Hello everyone,
I have an L009UiGS-2HaxD and made some changes to the default configuration.
My internet provider requires VLAN 300 on the WAN interface which i managed to add to the configuration with the following lines:
/interface vlan
add interface=ether1 name=vlan300 vlan-id=300
/ip dhcp-client
add interface=vlan300 add-default-route=yes disabled=no use-peer-dns=no use-peer-ntp=no
/ip firewall filter
add action=accept chain=input in-interface=vlan300 protocol=icmp
add action=accept chain=input connection-state=established,related
add action=drop chain=input in-interface=vlan300
/ip firewall nat
add action=masquerade chain=srcnat out-interface=vlan300
I can ping internet e.g: 8.8.4.4 but can’t visit any webpages.

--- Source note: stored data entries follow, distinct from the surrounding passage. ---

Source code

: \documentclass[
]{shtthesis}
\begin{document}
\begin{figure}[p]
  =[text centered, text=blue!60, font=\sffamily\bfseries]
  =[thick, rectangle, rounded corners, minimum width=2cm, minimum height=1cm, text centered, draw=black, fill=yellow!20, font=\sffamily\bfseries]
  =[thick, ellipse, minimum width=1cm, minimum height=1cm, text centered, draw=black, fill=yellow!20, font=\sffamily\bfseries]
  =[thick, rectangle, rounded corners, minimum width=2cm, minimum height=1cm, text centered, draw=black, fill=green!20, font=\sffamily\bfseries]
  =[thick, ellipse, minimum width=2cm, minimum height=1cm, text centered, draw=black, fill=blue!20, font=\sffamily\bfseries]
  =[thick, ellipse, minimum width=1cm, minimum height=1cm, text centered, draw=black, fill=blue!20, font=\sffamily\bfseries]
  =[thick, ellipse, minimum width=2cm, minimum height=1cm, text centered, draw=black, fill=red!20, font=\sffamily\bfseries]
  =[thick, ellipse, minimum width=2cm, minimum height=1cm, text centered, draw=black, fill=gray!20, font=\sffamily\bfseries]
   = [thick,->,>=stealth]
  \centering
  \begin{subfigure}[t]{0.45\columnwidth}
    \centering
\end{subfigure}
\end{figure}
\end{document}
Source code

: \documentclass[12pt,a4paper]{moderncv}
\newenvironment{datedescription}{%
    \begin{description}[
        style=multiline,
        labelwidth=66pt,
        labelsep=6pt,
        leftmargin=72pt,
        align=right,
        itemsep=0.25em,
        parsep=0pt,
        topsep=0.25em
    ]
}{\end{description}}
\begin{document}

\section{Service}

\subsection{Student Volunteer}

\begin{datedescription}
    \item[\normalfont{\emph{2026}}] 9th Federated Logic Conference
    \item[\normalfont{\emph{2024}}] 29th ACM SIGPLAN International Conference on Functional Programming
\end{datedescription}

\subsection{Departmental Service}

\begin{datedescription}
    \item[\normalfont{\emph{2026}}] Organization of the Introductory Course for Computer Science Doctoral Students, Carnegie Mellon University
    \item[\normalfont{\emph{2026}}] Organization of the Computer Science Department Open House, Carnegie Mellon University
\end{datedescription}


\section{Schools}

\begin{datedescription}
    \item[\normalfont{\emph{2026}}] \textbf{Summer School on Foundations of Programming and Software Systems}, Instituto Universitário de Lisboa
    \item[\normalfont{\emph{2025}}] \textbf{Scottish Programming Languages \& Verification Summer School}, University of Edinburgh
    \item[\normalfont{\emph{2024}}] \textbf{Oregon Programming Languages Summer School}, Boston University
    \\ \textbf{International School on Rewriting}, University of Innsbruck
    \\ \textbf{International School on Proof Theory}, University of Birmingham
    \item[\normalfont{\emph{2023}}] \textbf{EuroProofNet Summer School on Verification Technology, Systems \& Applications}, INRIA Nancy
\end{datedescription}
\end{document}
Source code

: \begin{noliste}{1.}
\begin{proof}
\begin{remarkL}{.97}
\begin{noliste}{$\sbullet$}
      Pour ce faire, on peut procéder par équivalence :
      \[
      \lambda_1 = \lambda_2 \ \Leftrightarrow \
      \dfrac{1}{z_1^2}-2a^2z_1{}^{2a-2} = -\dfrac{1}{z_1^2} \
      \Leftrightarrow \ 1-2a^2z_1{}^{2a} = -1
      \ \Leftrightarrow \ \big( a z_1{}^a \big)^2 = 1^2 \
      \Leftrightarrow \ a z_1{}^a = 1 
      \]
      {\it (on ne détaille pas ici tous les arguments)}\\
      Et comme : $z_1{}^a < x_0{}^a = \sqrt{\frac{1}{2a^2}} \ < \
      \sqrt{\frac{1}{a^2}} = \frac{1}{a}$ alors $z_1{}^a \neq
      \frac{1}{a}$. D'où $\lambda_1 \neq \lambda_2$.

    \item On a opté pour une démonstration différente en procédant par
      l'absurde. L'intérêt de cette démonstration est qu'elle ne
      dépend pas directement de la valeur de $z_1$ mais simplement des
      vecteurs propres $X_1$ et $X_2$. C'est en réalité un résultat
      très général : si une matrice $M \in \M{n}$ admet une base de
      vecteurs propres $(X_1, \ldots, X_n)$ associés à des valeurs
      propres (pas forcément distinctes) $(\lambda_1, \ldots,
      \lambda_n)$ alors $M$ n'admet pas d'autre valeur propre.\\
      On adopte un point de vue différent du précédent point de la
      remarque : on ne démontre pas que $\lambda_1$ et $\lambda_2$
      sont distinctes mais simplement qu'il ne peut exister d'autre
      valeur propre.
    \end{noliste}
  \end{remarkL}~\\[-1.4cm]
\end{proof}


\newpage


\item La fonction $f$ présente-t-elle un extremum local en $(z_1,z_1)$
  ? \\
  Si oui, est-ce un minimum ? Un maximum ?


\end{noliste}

Is there a way to fix my router config?
This is my config here below:
2025-07-31 17:36:07 by RouterOS 7.19.4
software id = [redacted]
model = L009UiGS-2HaxD
serial number = [redacted]
/interface bridge
add admin-mac=78:9A:18:B5:AE:32 auto-mac=no comment=defconf name=bridge
port-cost-mode=short
/interface wifi
set [ find default-name=wifi1 ] channel.band=2ghz-ax .skip-dfs-channels=
10min-cac .width=20/40mhz configuration.mode=station .ssid=Mikrotik
disabled=no security.authentication-types=wpa2-psk,wpa3-psk
/interface vlan
add comment=“Odido VLAN 300” interface=ether1 name=vlan300 vlan-id=300
/interface list
add comment=defconf name=WAN
add comment=defconf name=LAN
/ip pool
add name=default-dhcp ranges=192.168.88.10-192.168.88.254
/ip dhcp-server
add address-pool=default-dhcp interface=bridge lease-time=10m name=defconf
/port
set 0 name=serial0
/interface bridge port
add bridge=bridge comment=defconf interface=ether2 internal-path-cost=10
path-cost=10
add bridge=bridge comment=defconf interface=ether3 internal-path-cost=10
path-cost=10
add bridge=bridge comment=defconf interface=ether4 internal-path-cost=10
path-cost=10
add bridge=bridge comment=defconf interface=ether5 internal-path-cost=10
path-cost=10
add bridge=bridge comment=defconf interface=ether6 internal-path-cost=10
path-cost=10
add bridge=bridge comment=defconf interface=ether7 internal-path-cost=10
path-cost=10
add bridge=bridge comment=defconf interface=ether8 internal-path-cost=10
path-cost=10
add bridge=bridge comment=defconf interface=sfp1 internal-path-cost=10
path-cost=10
add bridge=bridge comment=defconf interface=wifi1 internal-path-cost=10
path-cost=10
/ip firewall connection tracking
set udp-timeout=10s
/ip neighbor discovery-settings
set discover-interface-list=LAN
/interface list member
add comment=defconf interface=bridge list=LAN
add comment=defconf interface=vlan300 list=WAN
/interface ovpn-server server
add mac-address=FE:FB:17:61:FB:34 name=ovpn-server1
/ip address
add address=192.168.88.1/24 comment=defconf interface=bridge network=
192.168.88.0
/ip dhcp-client
add comment=defconf default-route-tables=main interface=vlan300 use-peer-dns=
no use-peer-ntp=no
/ip dhcp-server network
add address=192.168.88.0/24 comment=defconf dns-server=192.168.88.1 gateway=
192.168.88.1
/ip dns
set allow-remote-requests=yes
/ip dns static
add address=192.168.88.1 comment=defconf name=router.lan type=A
/ip firewall address-list
add address=192.168.88.0/24 list=MGMT-RANGES
/ip firewall filter
add action=accept chain=input comment=
“defconf: accept established,related,untracked” connection-state=
established,related,untracked
add action=drop chain=input comment=“defconf: drop invalid” connection-state=
invalid
add action=accept chain=input comment=“defconf: accept ICMP” protocol=icmp
add action=accept chain=input comment=
“defconf: accept to local loopback (for CAPsMAN)” dst-address=127.0.0.1
add action=drop chain=input comment=“defconf: drop all not coming from LAN”
in-interface-list=!LAN
add action=accept chain=forward comment=“defconf: accept in ipsec policy”
ipsec-policy=in,ipsec
add action=accept chain=forward comment=“defconf: accept out ipsec policy”
ipsec-policy=out,ipsec
add action=fasttrack-connection chain=forward comment=“defconf: fasttrack”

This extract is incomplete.